The Aug. 6 PDB has become a flash point because some suggest it proves Bush knew there was a plot in the works. He and his aides have said they didn't have any way of knowing al-Qaeda's intentions.

Thursday, Rice said the memo was prepared in response to questions Bush had about whether al-Qaeda might attack in the USA, as opposed to attacking American interests abroad, as had been the pattern.

She said the PDB contained "historical information based on old reporting" about al-Qaeda. "It did not ... warn of any coming attacks inside the United States," she said.

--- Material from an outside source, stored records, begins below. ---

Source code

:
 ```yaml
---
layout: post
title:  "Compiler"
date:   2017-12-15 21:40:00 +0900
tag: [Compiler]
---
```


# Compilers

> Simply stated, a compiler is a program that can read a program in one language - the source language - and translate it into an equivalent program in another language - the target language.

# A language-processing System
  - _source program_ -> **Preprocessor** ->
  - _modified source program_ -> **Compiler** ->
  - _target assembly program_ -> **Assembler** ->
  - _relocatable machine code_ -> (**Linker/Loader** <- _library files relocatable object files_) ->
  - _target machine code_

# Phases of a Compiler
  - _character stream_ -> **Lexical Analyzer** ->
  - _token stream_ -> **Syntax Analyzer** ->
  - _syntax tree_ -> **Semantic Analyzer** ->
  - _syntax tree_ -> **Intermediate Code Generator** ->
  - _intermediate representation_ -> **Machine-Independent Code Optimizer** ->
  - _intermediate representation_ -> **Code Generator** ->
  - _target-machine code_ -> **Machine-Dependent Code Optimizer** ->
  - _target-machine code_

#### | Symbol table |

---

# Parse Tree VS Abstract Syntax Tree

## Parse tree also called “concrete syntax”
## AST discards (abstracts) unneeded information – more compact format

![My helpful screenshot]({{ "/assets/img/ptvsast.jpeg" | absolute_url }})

Later in the hearing, commissioner and former Democratic senator Bob Kerrey cited some of the language in the PDB. "This is what the Aug. 6 memo said to the president: that the FBI indicates patterns of suspicious activity in the United States consistent with preparations for hijacking."

Rice said those reports were "checked out" and the Federal Aviation Administration warned airlines. An earlier congressional inquiry into the attacks reported that the PDB warned of recent intelligence that al-Qaeda planned to carry out attacks with explosives. But Rice continued to maintain that the information in the Aug. 6 PDB was historical.

Several commission members have been allowed to view copies of some of the memos. At a hearing last month, commissioner Jamie Gorelick said the threats reported during the summer of 2001 would "set your hair on fire."

© Copyright 2004 USA TODAY, a division of Gannett Co. Inc.

Commentary:
On July 26th of 2001 Ashcroft was told commercial planes were too dangerous for him to fly on. Eleven days later Bush was told bin Laden was going to attack the US and according to Bob Kerrey (last paragraph in the above article) the August 6th 2001 PDB indicated they were preparing to hijack commercial airplanes.

Why weren't we informed about the hijacking plans and why weren't we told why commercial planes weren't safe for Ashcroft long before 9/11?